Commonwealth v. Mekelburg

Decision Date31 March 1920
Citation235 Mass. 383,126 N.E. 790
PartiesCOMMONWEALTH v. MEKELBURG.
CourtUnited States State Supreme Judicial Court of Massachusetts Supreme Court

OPINION TEXT STARTS HERE

Report from Superior Criminal Court, Suffolk County; John F. Brown, Judge.

Abraham W. Mekelburg was indicted for getting with child a woman of whom he was not the husband, and he moved to quash the indictment. On report to the Supreme Judicial Court. Motion overruled.

1. BASTARDS k19-ACT OF GETTING WOMAN WITH CHILD MADE CRIMINAL OFFENSE BY STATUTE.

The act of getting with child a woman not defendant's wife, denounced by St. 1913, c. 563, s 1, is thereby made a criminal offense; proceedings of such nature previously having been regarded as civil rather than criminal, in view of Rev. Laws, c. 82, s 22.

2. STATUTES k227-‘MAY’ PERMISSIVE AND NOT MANDATORY EXCEPT WHERE PUBLIC INTEREST IS CONCERNED.

Though the word ‘may,’ in statutory construction, is sometimes used as a synonym for ‘shall’ and ‘must,’ the ordinary signification is permissive, and not mandatory, and in statutes the word is mandatory only where the public interest is concerned, or public or third persons have claim de jure that power be exercised.

[Ed.

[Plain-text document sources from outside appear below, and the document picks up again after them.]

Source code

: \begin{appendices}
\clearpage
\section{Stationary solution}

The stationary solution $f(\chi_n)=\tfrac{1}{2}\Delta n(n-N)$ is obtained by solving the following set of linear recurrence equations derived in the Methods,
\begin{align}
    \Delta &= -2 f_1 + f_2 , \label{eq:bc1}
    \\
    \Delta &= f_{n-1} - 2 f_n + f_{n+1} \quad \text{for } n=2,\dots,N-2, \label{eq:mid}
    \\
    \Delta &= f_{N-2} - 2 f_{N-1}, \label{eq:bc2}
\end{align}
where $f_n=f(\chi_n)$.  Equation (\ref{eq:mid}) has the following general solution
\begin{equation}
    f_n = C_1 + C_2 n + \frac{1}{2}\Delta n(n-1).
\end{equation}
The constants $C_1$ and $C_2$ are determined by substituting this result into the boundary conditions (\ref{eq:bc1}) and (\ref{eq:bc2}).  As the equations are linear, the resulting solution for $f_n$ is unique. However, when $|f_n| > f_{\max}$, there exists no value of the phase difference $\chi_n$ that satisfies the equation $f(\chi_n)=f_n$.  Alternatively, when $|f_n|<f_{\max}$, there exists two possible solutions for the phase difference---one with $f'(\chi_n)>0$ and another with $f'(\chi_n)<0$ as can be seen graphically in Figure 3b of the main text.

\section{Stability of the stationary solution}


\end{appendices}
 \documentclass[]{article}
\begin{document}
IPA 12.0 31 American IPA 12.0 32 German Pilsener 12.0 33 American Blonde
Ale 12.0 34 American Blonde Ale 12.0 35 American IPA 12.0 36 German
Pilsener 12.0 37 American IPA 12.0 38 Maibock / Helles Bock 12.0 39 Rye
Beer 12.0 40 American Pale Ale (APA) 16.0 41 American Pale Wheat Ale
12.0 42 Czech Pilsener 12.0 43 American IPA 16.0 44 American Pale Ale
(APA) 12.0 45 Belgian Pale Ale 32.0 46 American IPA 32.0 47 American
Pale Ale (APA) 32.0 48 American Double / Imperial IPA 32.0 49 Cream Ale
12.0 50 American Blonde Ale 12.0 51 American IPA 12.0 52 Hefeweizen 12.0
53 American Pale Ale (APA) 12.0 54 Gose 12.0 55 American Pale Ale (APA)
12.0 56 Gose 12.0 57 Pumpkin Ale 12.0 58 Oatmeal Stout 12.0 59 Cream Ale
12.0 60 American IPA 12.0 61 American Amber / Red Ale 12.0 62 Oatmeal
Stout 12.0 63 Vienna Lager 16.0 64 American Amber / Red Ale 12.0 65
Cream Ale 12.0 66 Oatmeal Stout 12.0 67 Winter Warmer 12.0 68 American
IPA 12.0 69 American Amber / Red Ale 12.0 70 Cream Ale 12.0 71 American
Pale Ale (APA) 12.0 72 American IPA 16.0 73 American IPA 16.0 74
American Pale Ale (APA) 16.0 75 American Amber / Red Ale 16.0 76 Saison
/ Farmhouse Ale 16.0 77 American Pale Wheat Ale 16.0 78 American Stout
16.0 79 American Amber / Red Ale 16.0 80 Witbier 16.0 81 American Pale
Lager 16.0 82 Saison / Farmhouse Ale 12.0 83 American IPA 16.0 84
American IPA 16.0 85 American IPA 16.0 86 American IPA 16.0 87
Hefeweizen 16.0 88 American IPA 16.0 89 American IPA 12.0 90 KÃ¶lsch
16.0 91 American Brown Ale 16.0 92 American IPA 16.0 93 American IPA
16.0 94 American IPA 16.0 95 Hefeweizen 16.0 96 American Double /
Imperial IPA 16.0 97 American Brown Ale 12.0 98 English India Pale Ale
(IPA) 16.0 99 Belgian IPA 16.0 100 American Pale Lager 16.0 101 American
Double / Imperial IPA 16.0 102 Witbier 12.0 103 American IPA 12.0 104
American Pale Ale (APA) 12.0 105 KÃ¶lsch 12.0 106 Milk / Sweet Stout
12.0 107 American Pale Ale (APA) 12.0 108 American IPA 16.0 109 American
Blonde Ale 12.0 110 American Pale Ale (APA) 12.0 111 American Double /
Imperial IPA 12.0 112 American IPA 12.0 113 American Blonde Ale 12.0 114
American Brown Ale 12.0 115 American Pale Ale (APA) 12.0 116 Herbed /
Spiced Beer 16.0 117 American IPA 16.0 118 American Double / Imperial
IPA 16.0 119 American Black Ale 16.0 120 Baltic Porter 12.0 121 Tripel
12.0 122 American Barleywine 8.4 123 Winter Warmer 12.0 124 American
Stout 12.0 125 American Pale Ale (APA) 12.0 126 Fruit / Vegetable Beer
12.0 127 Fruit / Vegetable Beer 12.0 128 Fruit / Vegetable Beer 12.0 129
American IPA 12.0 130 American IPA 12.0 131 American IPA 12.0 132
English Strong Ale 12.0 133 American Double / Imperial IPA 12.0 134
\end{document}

Note.-For other definitions, see Words and Phrases, First and Second Series, May.]

3. STATUTES k208-INTENT AS GATHERED FROM WHOLE STATUTE GOVERNS.

The interpretation to be placed upon a statute is to be determined from its apparent intention, as gathered from the context as well as from the language of a particular provision.

4. BASTARDS k35-STATUTE DENOUNCING MISDEMEANOR OF GETTING WOMAN WITH CHILD DOES NOT EXCLUDE JURISDICTION OF SUPERIOR COURT.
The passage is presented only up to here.